Efficiency=efficiency(ps,3e9);

### Visualize Directivity, Gain, and Realized Gain Patterns with Single Excitation

Similar to [1], if only one antenna of the array is excited and the other is shorted, a corresponding excitation model is introduced through the `FeedVoltage`

and `FeedPhase`

. Only the first antenna is assumed to be excited here.

ps.FeedVoltage=[1 0]; ps.FeedPhase=[0 0];

Compute and plot the directivity, gain, and realized gain values over a broad frequency range.

if runModel % Compute directivity, gain, and realized gain for m=1:length(f1) patD1=pattern(ps,f1(m),Type='directivity'); patG1=pattern(ps,f1(m),Type='gain'); patRG1=pattern(ps,f1(m),Type='realizedgain'); D1(1,m)=max(max(patD1)); G1(1,m)=max(max(patG1)); RG1(1,m)=max(max(patRG1)); end end % Visualize the directivity, gain, and realized gain patterns figure; plot(f1./1e9,D1,'k') hold on plot(f1./1e9,G1,'--b') plot(f1./1e9,RG1,'--r') xlabel('Frequency(GHz)') ylabel('Values in (dB)') legend('Directivity', 'Gain', 'Realized Gain')

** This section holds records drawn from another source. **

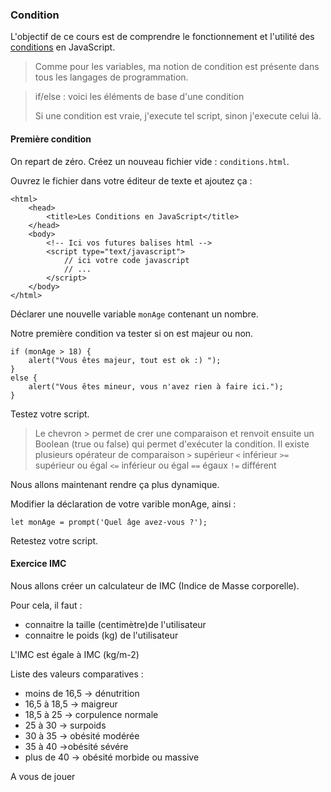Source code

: ### Condition

L'objectif de ce cours est de comprendre le fonctionnement et l'utilité des [conditions](https://fr.wikipedia.org/wiki/Instruction_conditionnelle_(programmation)) en JavaScript.

> Comme pour les variables, ma notion de condition est présente dans tous les langages de programmation.

> if/else : voici les éléments de base d'une condition
> 
> Si une condition est vraie, j'execute tel script, sinon j'execute celui là.


#### Première condition


On repart de zéro. Créez un nouveau fichier vide : `conditions.html`.

Ouvrez le fichier dans votre éditeur de texte et ajoutez ça :

```
<html>
    <head>
        <title>Les Conditions en JavaScript</title>
    </head>
    <body>
        <!-- Ici vos futures balises html -->
        <script type="text/javascript">
            // ici votre code javascript
            // ...
        </script>
    </body>
</html>
```

Déclarer une nouvelle variable `monAge` contenant un nombre.

Notre première condition va tester si on est majeur ou non.

```
if (monAge > 18) {
    alert("Vous êtes majeur, tout est ok :) ");
}
else {
    alert("Vous êtes mineur, vous n'avez rien à faire ici.");
}

```

Testez votre script.

> Le chevron > permet de crer une comparaison et renvoit ensuite un Boolean (true ou false) qui permet d'exécuter la condition.
> Il existe plusieurs opérateur de comparaison
> `>` supérieur
> `<` inférieur
> `>=` supérieur ou égal
> `<=` inférieur ou égal
> `==` égaux
> `!=` différent

Nous allons maintenant rendre ça plus dynamique.

Modifier la déclaration de votre varible monAge, ainsi :

```
let monAge = prompt('Quel âge avez-vous ?');
```

Retestez votre script.


#### Exercice IMC

Nous allons créer un calculateur de IMC (Indice de Masse corporelle).

Pour cela, il faut : 
- connaitre la taille (centimètre)de l'utilisateur
- connaitre le poids (kg) de l'utilisateur

L'IMC est égale à IMC (kg/m-2)

Liste des valeurs comparatives :
- moins de 16,5	-> dénutrition
- 16,5 à 18,5 -> maigreur
- 18,5 à 25	-> corpulence normale
- 25 à 30 -> surpoids
- 30 à 35 -> obésité modérée
- 35 à 40 ->obésité sévére
- plus de 40 -> obésité morbide ou massive

A vous de jouer
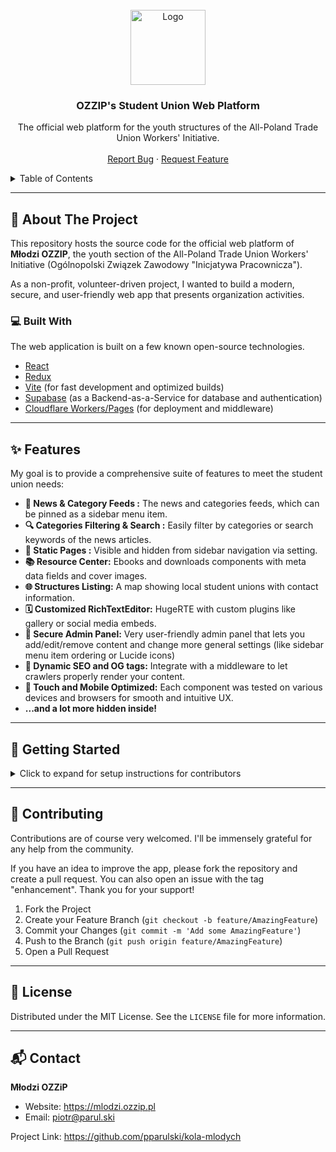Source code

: <br />
<div align="center">
  <a href="https://mlodzi.ozzip.pl">
    <img src="https://mlodzi.ozzip.pl/lovable-uploads/8bc5ecba-6aff-442e-81b0-0c51f2cc9cc7.png" alt="Logo" width="120" height="120">
  </a>

  <h3 align="center">OZZIP's Student Union Web Platform</h3>

  <p align="center">
    The official web platform for the youth structures of the All-Poland Trade Union Workers' Initiative.
    <br />
    <br />
    <a href="https://github.com/your_username/your_repository/issues">Report Bug</a>
    ·
    <a href="https://github.com/your_username/your_repository/issues">Request Feature</a>
  </p>
</div>

<!-- TABLE OF CONTENTS -->
<details>
  <summary>Table of Contents</summary>
  <ol>
    <li>
      <a href="#-about-the-project">About The Project</a>
      <ul>
        <li><a href="#-built-with">Built With</a></li>
      </ul>
    </li>
    <li><a href="#-features">Features</a></li>
    <li><a href="#-getting-started">Getting Started</a></li>
    <li><a href="#-contributing">Contributing</a></li>
    <li><a href="#-license">License</a></li>
    <li><a href="#-contact">Contact</a></li>
  </ol>
</details>

---

## 📜 About The Project

This repository hosts the source code for the official web platform of **Młodzi OZZIP**, the youth section of the  All-Poland Trade Union Workers' Initiative (Ogólnopolski Związek Zawodowy "Inicjatywa Pracownicza").

As a non-profit, volunteer-driven project, I wanted to build a modern, secure, and user-friendly web app that presents organization activities.

### 💻 Built With

The web application is built on a few known open-source technologies.

*   [React](https://reactjs.org/)
*   [Redux](https://redux.js.org/)
*   [Vite](https://vitejs.dev/) (for fast development and optimized builds)
*   [Supabase](https://supabase.com/) (as a Backend-as-a-Service for database and authentication)
*   [Cloudflare Workers/Pages](https://workers.cloudflare.com/) (for deployment and middleware)

---

## ✨ Features

My goal is to provide a comprehensive suite of features to meet the student union needs:

*   **📢 News & Category Feeds :** The news and categories feeds, which can be pinned as a sidebar menu item.
*   **🔍 Categories Filtering & Search :** Easily filter by categories or search keywords of the news articles.
*   **📄 Static Pages :** Visible and hidden from sidebar navigation via setting.
*   **📚 Resource Center:** Ebooks and downloads components with meta data fields and cover images.
*   **🌐 Structures Listing:** A map showing local student unions with contact information.
*   **🗓️ Customized RichTextEditor:** HugeRTE with custom plugins like gallery or social media embeds.
*   **🔐 Secure Admin Panel:** Very user-friendly admin panel that lets you add/edit/remove content and change more general settings (like sidebar menu item ordering or Lucide icons)
*   **🔗 Dynamic SEO and OG tags:** Integrate with a middleware to let crawlers properly render your content.
*   **📱 Touch and Mobile Optimized:** Each component was tested on various devices and browsers for smooth and intuitive UX.
*   **...and a lot more hidden inside!**
---

## 🚀 Getting Started

<details>
  <summary>Click to expand for setup instructions for contributors</summary>

We welcome contributors who share our vision! To get a local copy up and running, please follow these simple steps.

### Prerequisites

Make sure you have Node.js and npm installed on your system.
* npm
  ```sh
  npm install npm@latest -g
  ```

### Installation

1. Clone the repo
   ```sh
   git clone https://github.com/your_username/your_repository.git
   ```
2. Install NPM packages
   ```sh
   npm install
   ```
3. Run the development server
   ```sh
   npm run start
   ```
</details>

---

## 🤝 Contributing

Contributions are of course very welcomed. I'll be immensely grateful for any help from the community.

If you have an idea to improve the app, please fork the repository and create a pull request. You can also open an issue with the tag "enhancement". Thank you for your support!

1.  Fork the Project
2.  Create your Feature Branch (`git checkout -b feature/AmazingFeature`)
3.  Commit your Changes (`git commit -m 'Add some AmazingFeature'`)
4.  Push to the Branch (`git push origin feature/AmazingFeature`)
5.  Open a Pull Request

---

## 📄 License

Distributed under the MIT License. See the `LICENSE` file for more information.

---

## 📬 Contact

**Młodzi OZZiP**
*   Website: https://mlodzi.ozzip.pl
*   Email: piotr@parul.ski

Project Link: https://github.com/pparulski/kola-mlodych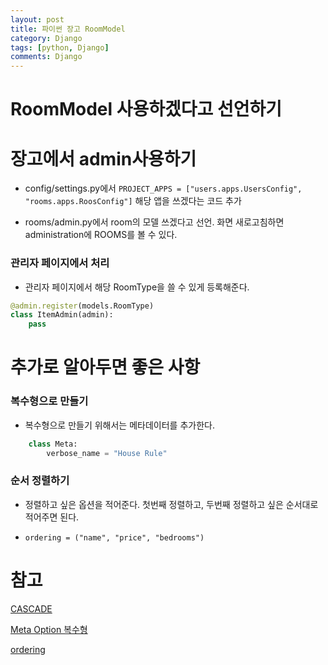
 ```yaml
---
layout: post
title: 파이썬 장고 RoomModel
category: Django
tags: [python, Django]
comments: Django
---
```


# RoomModel 사용하겠다고 선언하기

# 장고에서 admin사용하기

- config/settings.py에서 `PROJECT_APPS = ["users.apps.UsersConfig", "rooms.apps.RoosConfig"]` 해당 앱을 쓰겠다는 코드 추가

- rooms/admin.py에서 room의 모델 쓰겠다고 선언. 화면 새로고침하면 administration에 ROOMS를 볼 수 있다.



### 관리자 페이지에서 처리

- 관리자 페이지에서 해당 RoomType을 쓸 수 있게 등록해준다.

```python
@admin.register(models.RoomType)
class ItemAdmin(admin):
    pass

```



# 추가로 알아두면 좋은 사항

### 복수형으로 만들기

- 복수형으로 만들기 위해서는 메타데이터를 추가한다.

```python
    class Meta:
        verbose_name = "House Rule"
```

### 순서 정렬하기

- 정렬하고 싶은 옵션을 적어준다. 첫번째 정렬하고, 두번째 정렬하고 싶은 순서대로 적어주면 된다.

- `ordering = ("name", "price", "bedrooms")`


# 참고

[CASCADE](https://docs.djangoproject.com/en/2.0/ref/models/fields/)

[Meta Option 복수형](https://docs.djangoproject.com/en/2.0/ref/models/options/)

[ordering](https://docs.djangoproject.com/en/2.0/ref/models/options/#ordering)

The gain values are observed to increase with the frequency. This indicates that the array radiation pattern becomes more directional as frequency increases.

### Conclusion

This example shows how to efficiently design any advanced complex PCB antenna array using Antenna Toolbox™ and evaluate its impedance and radiation characteristics using Method of Moment (MoM) solver based full-wave simulation.

### References

[1] L. Liu, S. W. Cheung, T. I. Yuk and D. Wu. "A Compact Ultrawideband MIMO Antenna," 2013 7th European Conference on Antennas and Propagation (EuCAP), Sweden, 2013.